Every other language I tend to work with these days either bakes support for UAX29 support directly into its stdlib (Ruby, Elixir, Java, JS, ObjC/Swift) or provides it in its "extended first-party" stdlib (e.g. Golang with golang.org/x/text).
> try explaining why that isn’t technically possible in Python (at least during an interview) without using a third-party library.
You're more likely to impress the interviewer by asking questions like "should I assume the input is only ASCII characters or the complete possible UTF-8 character set?"
A job interview is there to prove you can do the job, not prove your knowledge and intellect. It's valuable to know the intricacies of Python and strings for sure, but it's mostly irrellevant for a job interview or the job itself (unless the job involves heavy UTF-8 shenanigans, but those are very rare)
At a guess, there's nothing in Python stdlib which understands graphemes vs code points - you can palindrome the code points but that's not necessarily a palindrome of what you "see" in the string.
(Same goes for Go, it turns out, as I discovered this morning.)
Are you trying to start a conversation about unicode or intentionally pretending you dont understand what the interviewer asked for with "string is a palindrome" question?

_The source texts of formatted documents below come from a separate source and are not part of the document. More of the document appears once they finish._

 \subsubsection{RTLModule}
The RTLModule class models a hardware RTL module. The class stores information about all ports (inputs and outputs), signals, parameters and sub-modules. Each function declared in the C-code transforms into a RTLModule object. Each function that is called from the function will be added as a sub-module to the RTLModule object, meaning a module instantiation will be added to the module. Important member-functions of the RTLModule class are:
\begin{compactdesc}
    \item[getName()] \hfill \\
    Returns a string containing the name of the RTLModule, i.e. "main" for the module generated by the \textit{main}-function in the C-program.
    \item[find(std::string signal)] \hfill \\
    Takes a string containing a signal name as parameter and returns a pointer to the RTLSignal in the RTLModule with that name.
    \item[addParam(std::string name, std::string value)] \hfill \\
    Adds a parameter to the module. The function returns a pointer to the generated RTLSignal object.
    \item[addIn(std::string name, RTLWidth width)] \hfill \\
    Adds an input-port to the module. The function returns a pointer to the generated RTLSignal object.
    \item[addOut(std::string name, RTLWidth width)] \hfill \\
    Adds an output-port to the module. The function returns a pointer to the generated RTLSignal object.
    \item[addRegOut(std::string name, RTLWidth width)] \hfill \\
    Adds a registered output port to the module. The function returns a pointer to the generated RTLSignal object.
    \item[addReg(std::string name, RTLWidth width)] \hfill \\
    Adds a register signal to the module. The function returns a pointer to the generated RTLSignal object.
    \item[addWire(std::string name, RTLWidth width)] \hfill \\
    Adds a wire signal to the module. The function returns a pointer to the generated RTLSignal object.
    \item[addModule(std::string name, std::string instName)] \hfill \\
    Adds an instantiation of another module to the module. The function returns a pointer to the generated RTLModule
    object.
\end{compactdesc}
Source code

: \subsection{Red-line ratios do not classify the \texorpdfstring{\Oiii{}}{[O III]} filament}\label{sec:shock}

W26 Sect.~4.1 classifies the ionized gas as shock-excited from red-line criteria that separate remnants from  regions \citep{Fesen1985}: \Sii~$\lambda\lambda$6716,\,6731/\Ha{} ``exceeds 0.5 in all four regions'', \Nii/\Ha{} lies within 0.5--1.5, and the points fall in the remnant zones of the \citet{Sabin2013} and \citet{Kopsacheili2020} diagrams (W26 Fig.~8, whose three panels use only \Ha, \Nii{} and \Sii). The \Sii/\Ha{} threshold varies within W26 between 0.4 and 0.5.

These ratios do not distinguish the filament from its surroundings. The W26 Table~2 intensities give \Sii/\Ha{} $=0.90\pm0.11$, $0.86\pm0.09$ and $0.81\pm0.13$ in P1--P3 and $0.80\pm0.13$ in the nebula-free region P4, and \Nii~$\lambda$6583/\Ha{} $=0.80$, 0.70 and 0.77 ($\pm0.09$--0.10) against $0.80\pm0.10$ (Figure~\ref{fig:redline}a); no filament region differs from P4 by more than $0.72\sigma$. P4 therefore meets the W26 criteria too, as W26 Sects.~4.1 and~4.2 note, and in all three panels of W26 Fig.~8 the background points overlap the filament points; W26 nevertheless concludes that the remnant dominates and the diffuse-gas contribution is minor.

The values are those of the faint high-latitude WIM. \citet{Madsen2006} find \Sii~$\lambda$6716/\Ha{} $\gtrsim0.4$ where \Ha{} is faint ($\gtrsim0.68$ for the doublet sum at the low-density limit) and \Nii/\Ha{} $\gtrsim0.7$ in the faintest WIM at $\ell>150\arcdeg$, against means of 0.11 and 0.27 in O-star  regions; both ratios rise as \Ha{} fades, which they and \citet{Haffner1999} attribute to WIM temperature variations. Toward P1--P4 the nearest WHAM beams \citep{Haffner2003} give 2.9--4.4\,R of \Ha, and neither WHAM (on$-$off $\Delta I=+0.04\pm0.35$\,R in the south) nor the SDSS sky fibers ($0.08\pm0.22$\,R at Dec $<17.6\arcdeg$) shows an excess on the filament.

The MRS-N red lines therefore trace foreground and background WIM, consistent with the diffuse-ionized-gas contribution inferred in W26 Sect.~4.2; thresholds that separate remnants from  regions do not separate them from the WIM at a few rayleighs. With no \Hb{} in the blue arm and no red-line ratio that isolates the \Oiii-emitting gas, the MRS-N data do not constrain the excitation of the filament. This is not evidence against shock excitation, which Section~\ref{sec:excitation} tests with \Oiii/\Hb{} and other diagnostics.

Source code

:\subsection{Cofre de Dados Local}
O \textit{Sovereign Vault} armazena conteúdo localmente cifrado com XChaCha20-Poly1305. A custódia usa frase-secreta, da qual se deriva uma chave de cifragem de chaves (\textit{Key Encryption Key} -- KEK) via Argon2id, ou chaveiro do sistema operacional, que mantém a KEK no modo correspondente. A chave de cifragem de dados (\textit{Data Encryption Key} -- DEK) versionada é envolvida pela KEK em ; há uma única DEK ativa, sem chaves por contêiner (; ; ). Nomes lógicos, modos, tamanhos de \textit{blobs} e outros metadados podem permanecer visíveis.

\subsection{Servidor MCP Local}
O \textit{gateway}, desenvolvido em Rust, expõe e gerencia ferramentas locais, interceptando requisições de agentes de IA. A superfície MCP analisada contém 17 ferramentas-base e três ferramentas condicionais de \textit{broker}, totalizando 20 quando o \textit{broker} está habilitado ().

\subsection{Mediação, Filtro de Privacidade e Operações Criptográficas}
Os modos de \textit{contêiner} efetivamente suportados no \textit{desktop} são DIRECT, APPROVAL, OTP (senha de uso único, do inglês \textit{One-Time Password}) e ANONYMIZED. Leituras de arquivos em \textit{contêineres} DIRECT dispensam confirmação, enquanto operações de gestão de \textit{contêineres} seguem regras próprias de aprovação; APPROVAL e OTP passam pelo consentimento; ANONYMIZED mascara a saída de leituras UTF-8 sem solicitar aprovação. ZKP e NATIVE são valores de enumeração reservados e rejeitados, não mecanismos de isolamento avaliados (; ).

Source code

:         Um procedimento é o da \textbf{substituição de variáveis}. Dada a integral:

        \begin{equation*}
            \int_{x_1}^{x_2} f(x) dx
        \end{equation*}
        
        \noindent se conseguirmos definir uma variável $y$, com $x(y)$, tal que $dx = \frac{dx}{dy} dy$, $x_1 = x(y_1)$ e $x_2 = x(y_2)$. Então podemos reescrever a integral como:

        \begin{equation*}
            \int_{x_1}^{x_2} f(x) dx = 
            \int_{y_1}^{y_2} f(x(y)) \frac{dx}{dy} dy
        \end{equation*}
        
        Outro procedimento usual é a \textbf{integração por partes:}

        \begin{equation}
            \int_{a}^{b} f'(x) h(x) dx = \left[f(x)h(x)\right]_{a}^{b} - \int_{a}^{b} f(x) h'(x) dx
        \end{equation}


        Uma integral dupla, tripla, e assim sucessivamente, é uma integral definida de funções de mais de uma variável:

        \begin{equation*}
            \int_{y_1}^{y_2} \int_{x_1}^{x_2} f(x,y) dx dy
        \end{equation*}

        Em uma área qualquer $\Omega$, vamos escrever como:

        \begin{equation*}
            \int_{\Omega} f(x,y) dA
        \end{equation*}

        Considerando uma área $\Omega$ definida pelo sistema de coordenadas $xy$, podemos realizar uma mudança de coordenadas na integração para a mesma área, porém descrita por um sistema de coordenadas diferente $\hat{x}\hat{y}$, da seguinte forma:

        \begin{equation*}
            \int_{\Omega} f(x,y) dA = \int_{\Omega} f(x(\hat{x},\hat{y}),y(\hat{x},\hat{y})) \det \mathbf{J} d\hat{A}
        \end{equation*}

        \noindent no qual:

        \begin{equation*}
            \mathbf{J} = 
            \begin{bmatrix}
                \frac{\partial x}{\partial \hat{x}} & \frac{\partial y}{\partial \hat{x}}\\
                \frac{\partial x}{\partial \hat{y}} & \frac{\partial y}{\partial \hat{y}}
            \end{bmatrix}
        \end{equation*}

Cause if you are intentionally obtuse, it is not meltdown to conclude you are intentionally obtuse.
These sorts of questions are what I call “Easter eggs”. If someone understands the actual complexity of the question being asked, they’ll be able to give a good answer. If not, they’ll be able to give the naive answer. Either way, it’s an Easter egg, and not useful on its own since the rest of the interview will be representative. The thing they are useful for is amplifying the justification. You can say “they demonstrated a deeper understanding of Unicode by pointing out that a naive approach could be incorrect”.

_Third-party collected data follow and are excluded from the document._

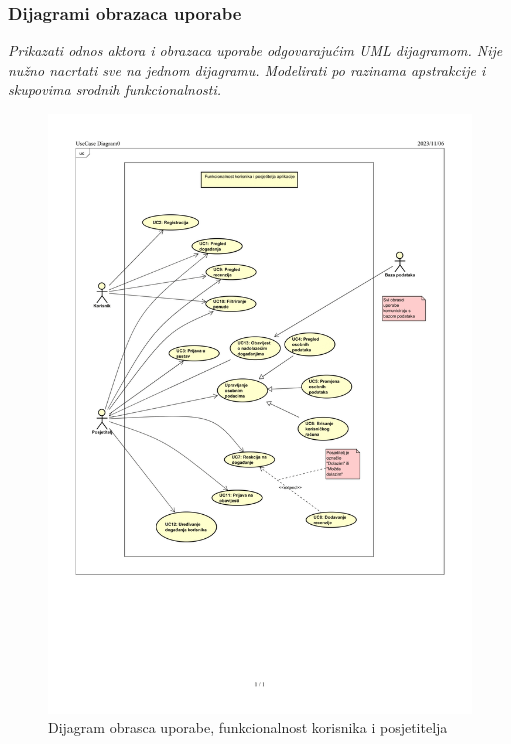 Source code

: 					
					
				\eject	
				
					
				\subsubsection{Dijagrami obrazaca uporabe}
					
					\textit{Prikazati odnos aktora i obrazaca uporabe odgovarajućim UML dijagramom. Nije nužno nacrtati sve na jednom dijagramu. Modelirati po razinama apstrakcije i skupovima srodnih funkcionalnosti.}
					
					\begin{figure}[H]
						\includegraphics[scale=0.6]{slike/UC_dijagram1-1.PNG} %
						\centering
						\caption{Dijagram obrasca uporabe, funkcionalnost korisnika i posjetitelja}
						\label{fig:promjene}
					\end{figure}
		
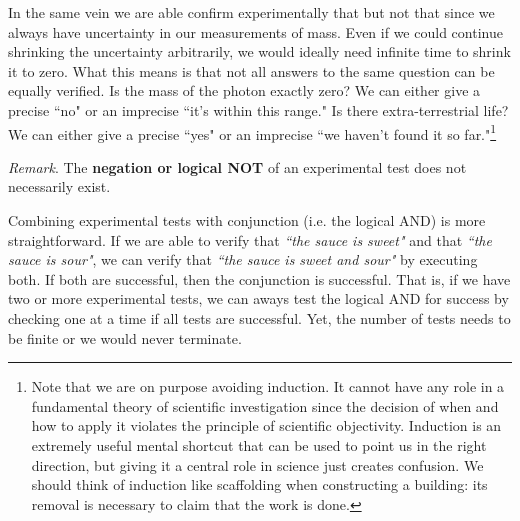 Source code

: \documentclass[11pt,letterpaper,fleqn]{memoir} %
\begin{document}
In the same vein we are able confirm experimentally that  but not that  since we always have uncertainty in our measurements of mass. Even if we could continue shrinking the uncertainty arbitrarily, we would ideally need infinite time to shrink it to zero. What this means is that not all answers to the same question can be equally verified. Is the mass of the photon exactly zero? We can either give a precise ``no" or an imprecise ``it's within this range." Is there extra-terrestrial life? We can either give a precise ``yes" or an imprecise ``we haven't found it so far."\footnote{Note that we are on purpose avoiding induction. It cannot have any role in a fundamental theory of scientific investigation since the decision of when and how to apply it violates the principle of scientific objectivity. Induction is an extremely useful mental shortcut that can be used to point us in the right direction, but giving it a central role in science just creates confusion. We should think of induction like scaffolding when constructing a building: its removal is necessary to claim that the work is done.}


\begin{mathSection}
	\emph{Remark}. The \textbf{negation or logical NOT} of an experimental test does not necessarily exist.
\end{mathSection}

Combining experimental tests with conjunction (i.e. the logical AND) is more straightforward. If we are able to verify that \emph{``the sauce is sweet"} and that \emph{``the sauce is sour"}, we can verify that \emph{``the sauce is sweet and sour"} by executing both. If both are successful, then the conjunction is successful. That is, if we have two or more experimental tests, we can aways test the logical AND for success by checking one at a time if all tests are successful. Yet, the number of tests needs to be finite or we would never terminate.
\end{document}
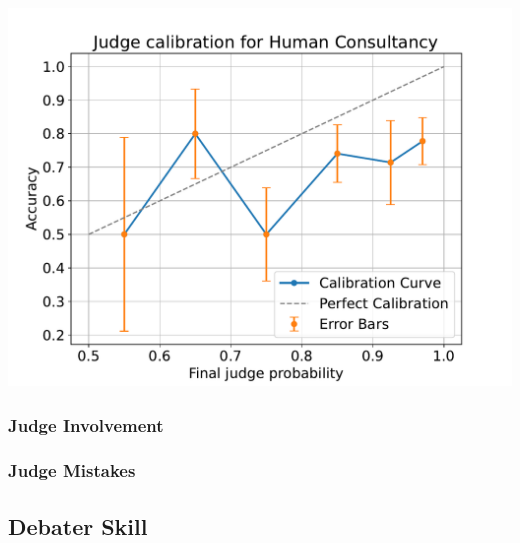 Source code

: \documentclass[
]{article}
\begin{document}
\includegraphics[width=1\linewidth]{debate-2309_files/figure-latex/calibration-4}

\subsubsection{Judge Involvement}\label{judge-involvement}

\subsubsection{Judge Mistakes}\label{judge-mistakes}

\subsection{Debater Skill}\label{debater-skill}
\end{document}
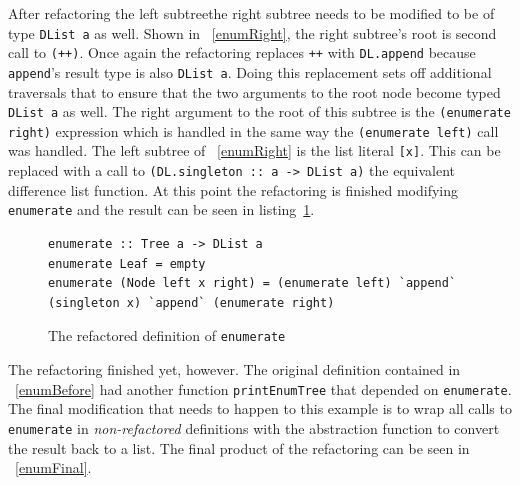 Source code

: After refactoring the left subtree\DIFaddbegin \DIFadd{, }\DIFaddend the right subtree needs to be modified to be of type \texttt{DList a} as well. Shown in \DIFdelbegin {}\DIFdelend \DIFaddbegin {}\DIFaddend ~\ref{enumRight}, the right subtree's root is \DIFdelbegin {}\DIFdelend \DIFaddbegin {}\DIFaddend second call to \texttt{(++)}. Once again the refactoring replaces \texttt{++} with \texttt{DL.append} because \texttt{append}'s result type is also \texttt{DList a}. Doing this replacement sets off additional traversals that \DIFdelbegin {}\DIFdelend \DIFaddbegin {}\DIFaddend to ensure that the two arguments to the root node become typed \texttt{DList a} as well. \DIFaddbegin {}\texttt{}\texttt{}\DIFaddend The right argument to the root of this subtree is the \texttt{(enumerate right)} expression which is handled in the same way the \texttt{(enumerate left)} call was handled. The left subtree of \DIFdelbegin {}\DIFdelend \DIFaddbegin {}\DIFaddend ~\ref{enumRight}  is the list literal \texttt{[x]}. This can be replaced with a call to \texttt{(DL.singleton :: a -> DList a)} the equivalent difference list function. At this point the refactoring is finished modifying \DIFaddbegin {}\DIFaddend \texttt{enumerate} and the result can be seen in listing~\ref{enumRef}.

\begin{figure}[t]
\begin{lstlisting}
enumerate :: Tree a -> DList a
enumerate Leaf = empty
enumerate (Node left x right) = (enumerate left) `append` (singleton x) `append` (enumerate right)
\end{lstlisting}
\caption{The refactored definition of \texttt{enumerate}}
\label{enumRef}
\end{figure}

The refactoring \DIFdelbegin {}\DIFdelend \DIFaddbegin {}\DIFaddend finished yet, however. The original definition contained in \DIFdelbegin {}\DIFdelend \DIFaddbegin {}\DIFaddend ~\ref{enumBefore} had another function \texttt{printEnumTree} that depended on \texttt{enumerate}. The final modification that needs to happen to this example is to wrap all calls to \texttt{enumerate} in \textit{non-refactored} definitions with the abstraction function to convert the result back to a list. The final product of the refactoring can be seen in \DIFdelbegin {}\DIFdelend \DIFaddbegin {}\DIFaddend ~\ref{enumFinal}.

You can't parse [X]HTML with regex. Because HTML can't be parsed by regex. Regex is not a tool that can be used to correctly parse HTML. As I have answered in HTML-and-regex questions here so many times before, the use of regex will not allow you to consume HTML. Regular expressions are a tool that is insufficiently sophisticated to understand the constructs employed by HTML.
If by "parse" you mean "match", the answer is yes because you can express a context-free language in PCRE.

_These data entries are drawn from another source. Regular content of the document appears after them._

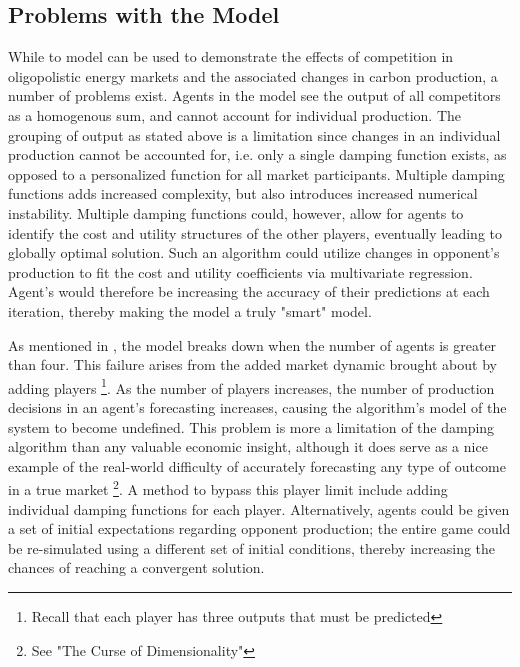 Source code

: \documentclass[12pt]{article}
\begin{document}
\subsection{Problems with the Model} \label{problems}
While to model can be used to demonstrate the effects of competition in oligopolistic energy markets and the associated changes in carbon production, a number of problems exist. Agents in the model see the output of all competitors as a homogenous sum, and cannot account for individual production. The grouping of output as stated above is a limitation since changes in an individual production cannot be accounted for, i.e. only a single damping function exists, as opposed to a personalized function for all market participants. Multiple damping functions adds increased complexity, but also introduces increased numerical instability. Multiple damping functions could, however, allow for agents to identify the cost and utility structures of the other players, eventually leading to globally optimal solution. Such an algorithm could utilize changes in opponent's production to fit the cost and utility coefficients via multivariate regression. Agent's  would therefore be increasing the accuracy of their predictions at each iteration, thereby making the model a truly "smart" model.\*

As mentioned in , the model breaks down when the number of agents is greater than four. This failure arises from the added market dynamic brought about by adding players \footnote{Recall that each player has three outputs that must be predicted}. As the number of players increases, the number of production decisions in an agent's forecasting increases, causing the algorithm's model of the system to become undefined. This problem is more a limitation of the damping algorithm than any valuable economic insight, although it does serve as a nice example of the real-world difficulty of accurately forecasting any type of outcome in a true market \footnote{See "The Curse of Dimensionality"}. A method to bypass this player limit include adding individual damping functions for each player. Alternatively, agents could be given a set of initial expectations regarding opponent production; the entire game could be re-simulated using a different set of initial conditions, thereby increasing the chances of reaching a convergent solution. 
\end{document}

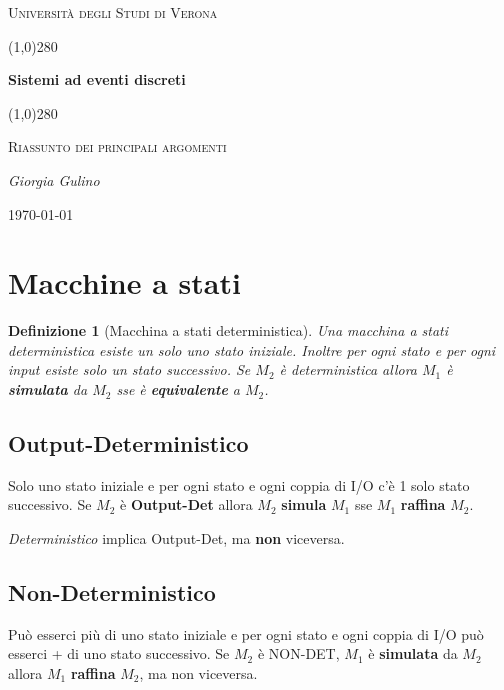 \documentclass[a4paper]{article}
\date{\today}
\newtheorem{definit}{Definizione}[subsection]
\begin{document}
 \clearpage
 \begin{titlepage}
 	\centering
 	\vspace*{\fill}
 	{\scshape\LARGE Università degli Studi di Verona \par}
 	\vspace{1.5cm}
 	\line(1,0){280} \\
 	{\huge\bfseries Sistemi ad eventi discreti\par}
 	\line(1,0){280} \\
 	\vspace{0.5cm}
 	{\scshape\Large Riassunto dei principali argomenti\par}
 	\vspace{2cm}
 	{\Large\itshape Giorgia Gulino\par}
 	\vspace{1cm}

 	\vspace{5cm}
 	\vspace*{\fill}
 	{\large \today\par}
 \end{titlepage}
 \thispagestyle{empty}
\newpage
\tableofcontents
\newpage

\section{Macchine a stati}

\begin{definit}[Macchina a stati deterministica]
Una macchina a stati deterministica esiste un solo uno stato iniziale. Inoltre per ogni stato e per ogni input esiste solo un stato successivo. Se $M_2$ è deterministica allora $M_1$ è \textbf{simulata} da $M_2$ sse è \textbf{equivalente} a $M_2$.
\end{definit}

\subsection{Output-Deterministico}
Solo uno stato iniziale e per ogni stato e ogni coppia di I/O c'è 1 solo stato successivo. Se $M_2$ è \textbf{Output-Det} allora $M_2$ \textbf{simula} $M_1$ sse $M_1$ \textbf{raffina} $M_2$.\\

\begin{center}
\emph{Deterministico} implica Output-Det, ma \textbf{non} viceversa.
\end{center}

\subsection{Non-Deterministico}
Può esserci più di uno stato iniziale e per ogni stato e ogni coppia di I/O può esserci + di uno stato successivo. Se $M_2$ è NON-DET, $M_1$ è \textbf{simulata} da $M_2$ allora $M_1$ \textbf{raffina} $M_2$, ma non viceversa.
\end{document}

If you mean "parse" then it's probably annoying, as all parser generators are, because they're bad at error messages when something has invalid syntax.
We aren't, that turn of phrase is only being used to set up a joke about developers and about Unicode.
It's actually a pretty popular form these days:
a does something patently unreasonable, so you say "To be fair to a, b is also patently unreasonable thing under specific detail of the circumstances that is clearly not the only/primary reason a was unreasonable."
I think people are making explanations for it - because it's effectively a digital black box. So all we can do is try to explain what it's doing. Saying "be fair" is more colloquial expression in this sense. And the reason he's comparing it to developers and unicode is a funny aside about the state of things with unicode. And Besides that, LLMs only emit what they emit because it's trained on all those said people.
Curious, was this with ChatGPT 5 thinking? It clearly told me no such emoji existed and that other LLMs are being tricked by bad training data. It took it nearly 2 minutes to come to this conclusion which is substantially longer than it normally thinks for.